- Born: 1951
- Died: 11 September 1998 (aged 46–47) Jaffna, Sri Lanka
- Allegiance: Sri Lanka
- Branch: Sri Lanka Army
- Service years: 1970–1998
- Rank: Major General (posthumous)
- Unit: Sri Lanka Sinha Regiment
- Commands: 51-2 Brigade
- Conflicts: 1971 Insurrection Insurrection 1987-89 Sri Lankan Civil War
- Awards: Uttama Seva Padakkama Desha Putra Sammanaya
- Alma mater: St. Sylvester's College

= Susantha Mendis =

Sri Lankan Army general (1951–1998)

Major General B.B. Susantha Mendis, USP (1951 - 11 September 1998) was a Sri Lanka Army general, who was the former Commanding Officer of 51-2 Brigade based in Jaffna.
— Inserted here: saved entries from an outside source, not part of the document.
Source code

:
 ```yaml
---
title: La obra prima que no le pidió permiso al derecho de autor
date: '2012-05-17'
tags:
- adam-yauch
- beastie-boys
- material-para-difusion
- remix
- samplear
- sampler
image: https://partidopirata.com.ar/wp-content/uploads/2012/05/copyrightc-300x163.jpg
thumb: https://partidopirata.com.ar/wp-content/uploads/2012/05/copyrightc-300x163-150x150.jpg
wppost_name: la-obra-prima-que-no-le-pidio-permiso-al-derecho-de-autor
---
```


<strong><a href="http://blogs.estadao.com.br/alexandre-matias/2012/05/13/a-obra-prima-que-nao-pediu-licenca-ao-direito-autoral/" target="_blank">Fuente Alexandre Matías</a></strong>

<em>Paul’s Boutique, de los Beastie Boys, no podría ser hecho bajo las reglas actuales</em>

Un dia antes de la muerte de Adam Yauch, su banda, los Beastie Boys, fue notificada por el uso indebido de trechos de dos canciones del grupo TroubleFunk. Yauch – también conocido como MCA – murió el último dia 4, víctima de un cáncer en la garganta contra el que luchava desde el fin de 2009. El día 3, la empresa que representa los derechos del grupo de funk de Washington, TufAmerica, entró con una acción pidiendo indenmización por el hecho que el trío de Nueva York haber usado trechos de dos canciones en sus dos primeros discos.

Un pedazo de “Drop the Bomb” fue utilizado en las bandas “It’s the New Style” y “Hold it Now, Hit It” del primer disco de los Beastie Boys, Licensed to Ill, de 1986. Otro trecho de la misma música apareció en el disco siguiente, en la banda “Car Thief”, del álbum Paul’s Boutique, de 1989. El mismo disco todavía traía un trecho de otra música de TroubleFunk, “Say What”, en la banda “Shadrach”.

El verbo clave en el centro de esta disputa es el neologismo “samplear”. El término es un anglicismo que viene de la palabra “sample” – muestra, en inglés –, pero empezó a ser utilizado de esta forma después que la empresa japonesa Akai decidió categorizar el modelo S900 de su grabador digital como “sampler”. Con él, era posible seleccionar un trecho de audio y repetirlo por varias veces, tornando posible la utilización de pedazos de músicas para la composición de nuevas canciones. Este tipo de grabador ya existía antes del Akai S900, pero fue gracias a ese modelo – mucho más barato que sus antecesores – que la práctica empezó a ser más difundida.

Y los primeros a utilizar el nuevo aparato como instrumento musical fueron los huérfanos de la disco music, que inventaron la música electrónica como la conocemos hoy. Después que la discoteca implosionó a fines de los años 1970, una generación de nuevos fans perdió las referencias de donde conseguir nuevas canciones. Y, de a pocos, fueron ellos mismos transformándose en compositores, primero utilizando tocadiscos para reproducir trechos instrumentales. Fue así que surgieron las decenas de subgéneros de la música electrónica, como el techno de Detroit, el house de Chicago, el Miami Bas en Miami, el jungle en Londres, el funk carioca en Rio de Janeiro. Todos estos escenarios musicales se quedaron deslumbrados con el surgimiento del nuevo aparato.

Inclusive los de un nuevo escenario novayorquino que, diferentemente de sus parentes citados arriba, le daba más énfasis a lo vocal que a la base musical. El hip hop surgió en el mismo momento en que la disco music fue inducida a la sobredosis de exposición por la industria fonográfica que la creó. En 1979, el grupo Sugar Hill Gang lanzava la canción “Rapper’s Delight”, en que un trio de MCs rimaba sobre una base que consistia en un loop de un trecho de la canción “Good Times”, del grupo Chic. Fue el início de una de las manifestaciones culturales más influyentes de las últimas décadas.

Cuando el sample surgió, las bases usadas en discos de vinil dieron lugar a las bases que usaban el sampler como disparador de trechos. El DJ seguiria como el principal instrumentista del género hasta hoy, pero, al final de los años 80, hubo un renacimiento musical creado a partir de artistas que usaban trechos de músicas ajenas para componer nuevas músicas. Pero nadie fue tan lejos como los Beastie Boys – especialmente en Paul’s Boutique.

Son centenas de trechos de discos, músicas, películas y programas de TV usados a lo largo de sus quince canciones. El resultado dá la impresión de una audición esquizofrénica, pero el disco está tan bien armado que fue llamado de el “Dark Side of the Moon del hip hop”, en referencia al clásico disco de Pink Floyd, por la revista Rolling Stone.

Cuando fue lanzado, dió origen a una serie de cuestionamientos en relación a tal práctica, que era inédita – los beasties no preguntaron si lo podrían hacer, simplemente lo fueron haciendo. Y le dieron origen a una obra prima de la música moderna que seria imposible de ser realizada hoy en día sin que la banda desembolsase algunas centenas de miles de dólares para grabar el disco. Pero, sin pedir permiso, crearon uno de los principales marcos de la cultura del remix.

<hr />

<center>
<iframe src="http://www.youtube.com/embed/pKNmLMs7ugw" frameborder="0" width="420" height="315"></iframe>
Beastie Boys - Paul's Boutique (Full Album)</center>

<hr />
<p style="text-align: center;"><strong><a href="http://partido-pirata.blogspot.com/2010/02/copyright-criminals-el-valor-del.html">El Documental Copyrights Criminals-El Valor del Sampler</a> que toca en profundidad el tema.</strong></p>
==Early life and education==
Mendis was educated at St Sylvester's College, Kandy.

==Military career==
He joined the Sri Lanka Army as an officer cadet and received his basic officer training at the Army Training Centre, Diyatalawa. He was commissioned as a Second Lieutenant in the Sinha Regiment. During his career he held many positions within the army including that of Commanding Officer, 1st Battalion, Sri Lanka Singh Regiment. Brigadier Mendis was Commanding Officer of 51-2 Brigade attached to the 51 Division.

==Death==
On 11 September 1998, he attended a meeting at the office of the Mayor of Jaffna to discuss traffic arrangements in the town of Jaffna. The Liberation Tigers of Tamil Eelam (LTTE) detonated a bomb in the office killing 12 persons including Brigadier Mendis, Mayor Pon Sivapalan, SSP Chandra Perera, Captain Ramanayaka, the Brigadier's Principal Staff Officer (PSO) and four police officers. Also killed were S Pathamanathan, Commissioner for Rehabilitation of the Jaffna Municipality and Architect Mallika Rajaratnam. Brigadier Mendis was posthumously promoted to the rank of Major General.